Supplied records:
- - - - - - -

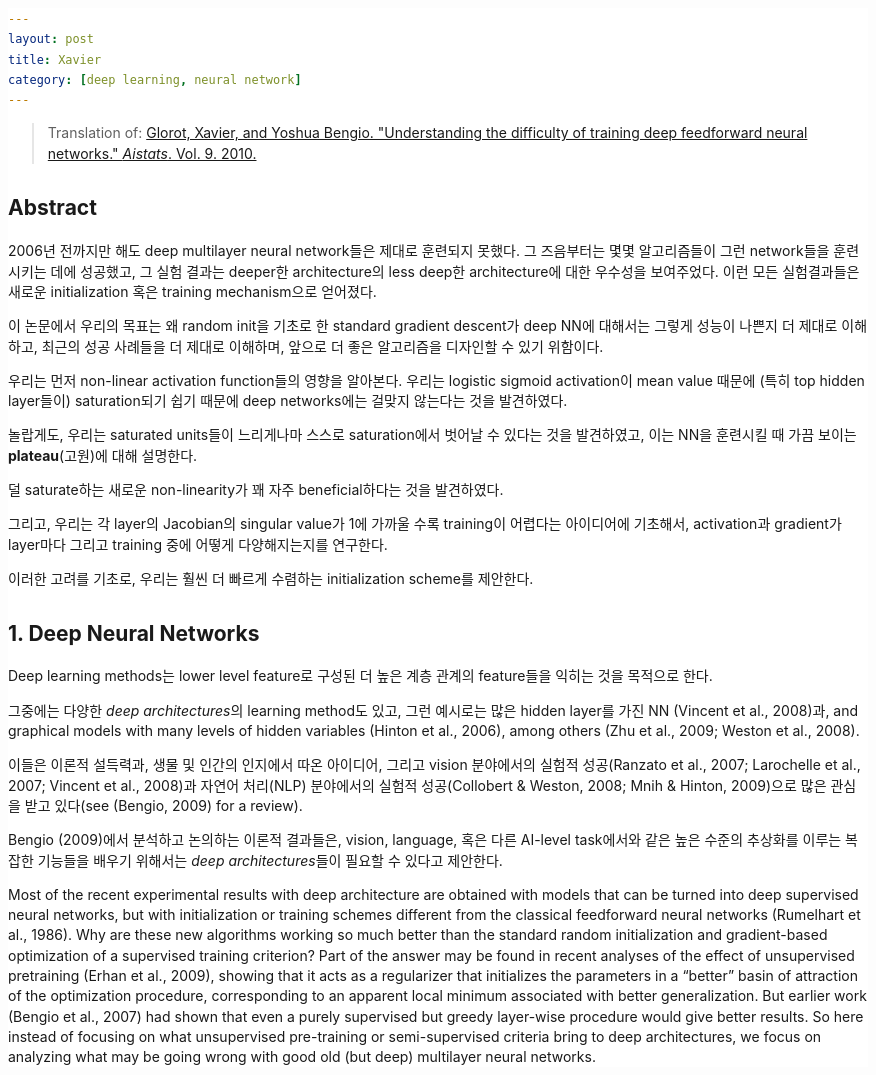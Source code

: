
 ```yaml
---
layout: post
title: Xavier
category: [deep learning, neural network]
---
```


> Translation of: [Glorot, Xavier, and Yoshua Bengio. "Understanding the difficulty of training deep feedforward neural networks." *Aistats*. Vol. 9. 2010.](http://jmlr.org/proceedings/papers/v9/glorot10a/glorot10a.pdf)

## Abstract

2006년 전까지만 해도 deep multilayer neural network들은 제대로 훈련되지 못했다. 그 즈음부터는 몇몇 알고리즘들이 그런 network들을 훈련시키는 데에 성공했고, 그 실험 결과는 deeper한 architecture의 less deep한 architecture에 대한 우수성을 보여주었다. 이런 모든 실험결과들은 새로운 initialization 혹은 training mechanism으로 얻어졌다.

이 논문에서 우리의 목표는 왜 random init을 기초로 한 standard gradient descent가 deep NN에 대해서는 그렇게 성능이 나쁜지 더 제대로 이해하고, 최근의 성공 사례들을 더 제대로 이해하며, 앞으로 더 좋은 알고리즘을 디자인할 수 있기 위함이다.

우리는 먼저 non-linear activation function들의 영향을 알아본다. 우리는 logistic sigmoid activation이 mean value 때문에 (특히 top hidden layer들이) saturation되기 쉽기 때문에 deep networks에는 걸맞지 않는다는 것을 발견하였다.

놀랍게도, 우리는 saturated units들이 느리게나마 스스로 saturation에서 벗어날 수 있다는 것을 발견하였고, 이는 NN을 훈련시킬 때 가끔 보이는 **plateau**(고원)에 대해 설명한다.

덜 saturate하는 새로운 non-linearity가 꽤 자주 beneficial하다는 것을 발견하였다.

그리고, 우리는 각 layer의 Jacobian의 singular value가 1에 가까울 수록 training이 어렵다는 아이디어에 기초해서, activation과 gradient가 layer마다 그리고 training 중에 어떻게 다양해지는지를 연구한다.

이러한 고려를 기초로, 우리는 훨씬 더 빠르게 수렴하는 initialization scheme를 제안한다.

## 1. Deep Neural Networks

Deep learning methods는 lower level feature로 구성된 더 높은 계층 관계의 feature들을 익히는 것을 목적으로 한다.

그중에는 다양한 *deep architectures*의 learning method도 있고, 그런 예시로는 많은 hidden layer를 가진 NN (Vincent et al., 2008)과, and graphical models with many levels of hidden variables (Hinton et al., 2006), among others (Zhu et al., 2009; Weston et al., 2008).

이들은 이론적 설득력과, 생물 및 인간의 인지에서 따온 아이디어, 그리고 vision 분야에서의 실험적 성공(Ranzato et al., 2007; Larochelle et al., 2007; Vincent et al., 2008)과 자연어 처리(NLP) 분야에서의 실험적 성공(Collobert & Weston, 2008; Mnih & Hinton, 2009)으로 많은 관심을 받고 있다(see (Bengio, 2009) for a review).

Bengio (2009)에서 분석하고 논의하는 이론적 결과들은, vision, language, 혹은 다른 AI-level task에서와 같은 높은 수준의 추상화를 이루는 복잡한 기능들을 배우기 위해서는 *deep architectures*들이 필요할 수 있다고 제안한다.

Most of the recent experimental results with deep architecture are obtained with models that can be turned into deep supervised neural networks, but with initialization or training schemes different from the classical feedforward neural networks (Rumelhart et al., 1986). Why are these new algorithms working so much better than the standard random initialization and gradient-based optimization of a supervised training criterion? Part of the answer may be found in recent analyses of the effect of unsupervised pretraining (Erhan et al., 2009), showing that it acts as a regularizer that initializes the parameters in a “better” basin of attraction of the optimization procedure, corresponding to an apparent local minimum associated with better generalization. But earlier work (Bengio et al., 2007) had shown that even a purely supervised but greedy layer-wise procedure would give better results. So here instead of focusing on what unsupervised pre-training or semi-supervised criteria bring to deep architectures, we focus on analyzing what may be going wrong with good old (but deep) multilayer neural networks.
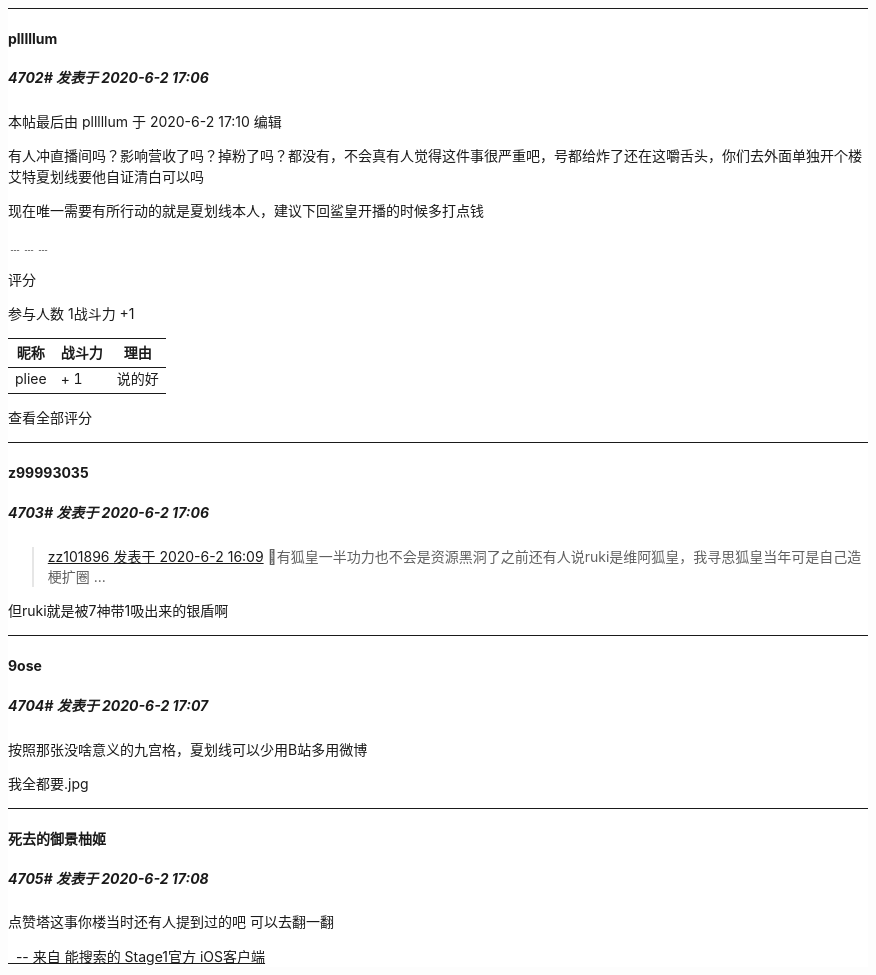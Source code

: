 
-----

####  plllllum  
##### 4702#       发表于 2020-6-2 17:06


 本帖最后由 plllllum 于 2020-6-2 17:10 编辑 

有人冲直播间吗？影响营收了吗？掉粉了吗？都没有，不会真有人觉得这件事很严重吧，号都给炸了还在这嚼舌头，你们去外面单独开个楼艾特夏划线要他自证清白可以吗

现在唯一需要有所行动的就是夏划线本人，建议下回鲨皇开播的时候多打点钱


﹍﹍﹍

评分


 参与人数 1战斗力 +1

|昵称|战斗力|理由|
|----|---|---|
| pliee| + 1|说的好|


查看全部评分


-----

####  z99993035  
##### 4703#       发表于 2020-6-2 17:06


<blockquote><a href="httphttps://bbs.saraba1st.com/2b/forum.php?mod=redirect&amp;goto=findpost&amp;pid=47651230&amp;ptid=1938285" target="_blank">zz101896 发表于 2020-6-2 16:09</a>
🦈有狐皇一半功力也不会是资源黑洞了之前还有人说ruki是维阿狐皇，我寻思狐皇当年可是自己造梗扩圈 ...</blockquote>
但ruki就是被7神带1吸出来的银盾啊


-----

####  9ose  
##### 4704#       发表于 2020-6-2 17:07


按照那张没啥意义的九宫格，夏划线可以少用B站多用微博

我全都要.jpg


-----

####  死去的御景柚姬  
##### 4705#       发表于 2020-6-2 17:08


点赞塔这事你楼当时还有人提到过的吧 可以去翻一翻

[  -- 来自 能搜索的 Stage1官方 iOS客户端](https://itunes.apple.com/fi/app/saraba1st/id1221237470?mt=8)
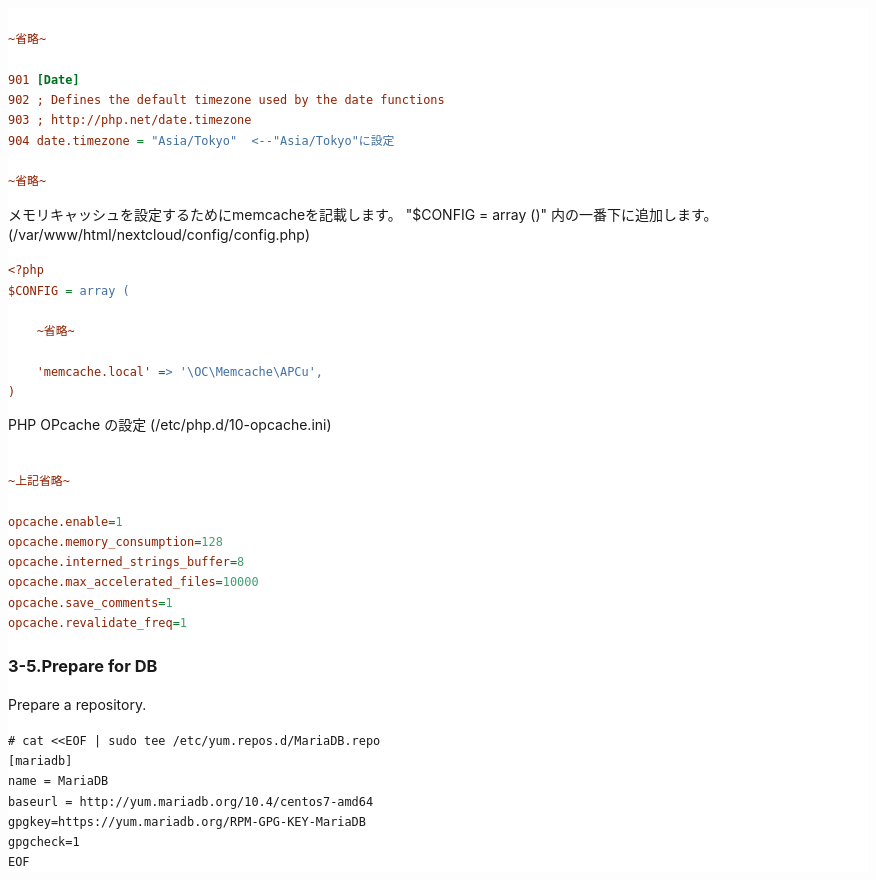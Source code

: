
 ```ini

~省略~

901 [Date]
902 ; Defines the default timezone used by the date functions
903 ; http://php.net/date.timezone
904 date.timezone = "Asia/Tokyo"  <--"Asia/Tokyo"に設定

~省略~

```

メモリキャッシュを設定するためにmemcacheを記載します。
"$CONFIG = array ()" 内の一番下に追加します。
(/var/www/html/nextcloud/config/config.php)

```ini
<?php
$CONFIG = array (
    
    ~省略~
    
    'memcache.local' => '\OC\Memcache\APCu',
)
```

PHP OPcache の設定
(/etc/php.d/10-opcache.ini)

```ini

~上記省略~

opcache.enable=1
opcache.memory_consumption=128
opcache.interned_strings_buffer=8
opcache.max_accelerated_files=10000
opcache.save_comments=1
opcache.revalidate_freq=1
```

### 3-5.Prepare for DB

Prepare a repository.

```terminal
# cat <<EOF | sudo tee /etc/yum.repos.d/MariaDB.repo
[mariadb]
name = MariaDB
baseurl = http://yum.mariadb.org/10.4/centos7-amd64
gpgkey=https://yum.mariadb.org/RPM-GPG-KEY-MariaDB
gpgcheck=1
EOF
```
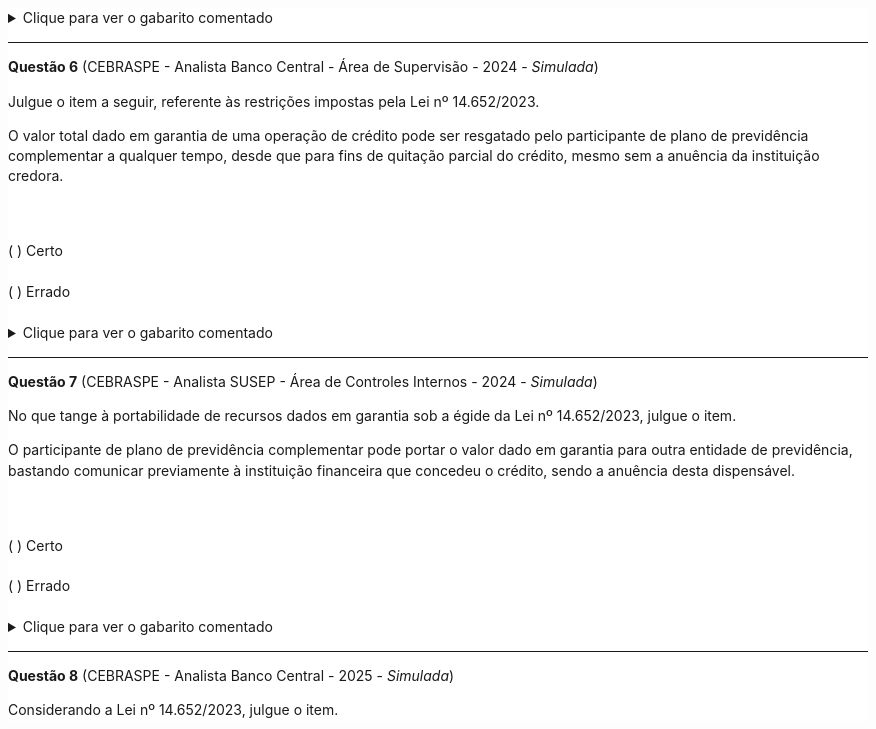 <details><summary>Clique para ver o gabarito comentado</summary></details>

---

**<a name="cebraspe-q6"></a>Questão 6** (CEBRASPE - Analista Banco Central - Área de Supervisão - 2024 - *Simulada*)

Julgue o item a seguir, referente às restrições impostas pela Lei nº 14.652/2023.

O valor total dado em garantia de uma operação de crédito pode ser resgatado pelo participante de plano de previdência
complementar a qualquer tempo, desde que para fins de quitação parcial do crédito, mesmo sem a anuência da instituição
credora.


<br/>
<br/>
		( ) Certo
<br/>
<br/>
		( ) Errado
<br/>
<br/>

<details><summary>Clique para ver o gabarito comentado</summary></details>

---

**<a name="cebraspe-q7"></a>Questão 7** (CEBRASPE - Analista SUSEP - Área de Controles Internos - 2024 - *Simulada*)

No que tange à portabilidade de recursos dados em garantia sob a égide da Lei nº 14.652/2023, julgue o item.

O participante de plano de previdência complementar pode portar o valor dado em garantia para outra entidade de
previdência, bastando comunicar previamente à instituição financeira que concedeu o crédito, sendo a anuência desta
dispensável.


<br/>
<br/>
		( ) Certo
<br/>
<br/>
		( ) Errado
<br/>
<br/>

<details><summary>Clique para ver o gabarito comentado</summary></details>

---

**<a name="cebraspe-q8"></a>Questão 8** (CEBRASPE - Analista Banco Central - 2025 - *Simulada*)

Considerando a Lei nº 14.652/2023, julgue o item.
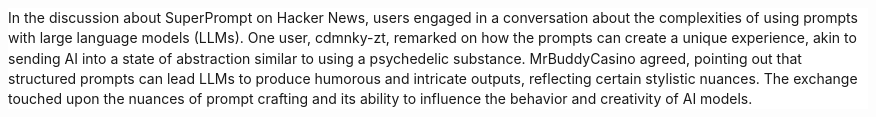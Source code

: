 In the discussion about SuperPrompt on Hacker News, users engaged in a conversation about the complexities of using prompts with large language models (LLMs). One user, cdmnky-zt, remarked on how the prompts can create a unique experience, akin to sending AI into a state of abstraction similar to using a psychedelic substance. MrBuddyCasino agreed, pointing out that structured prompts can lead LLMs to produce humorous and intricate outputs, reflecting certain stylistic nuances. The exchange touched upon the nuances of prompt crafting and its ability to influence the behavior and creativity of AI models.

- - - - - - -

Your assignment: The lines that mention the word "anuência" should be pulled from the records above.

Solution below:
complementar a qualquer tempo, desde que para fins de quitação parcial do crédito, mesmo sem a anuência da instituição
previdência, bastando comunicar previamente à instituição financeira que concedeu o crédito, sendo a anuência desta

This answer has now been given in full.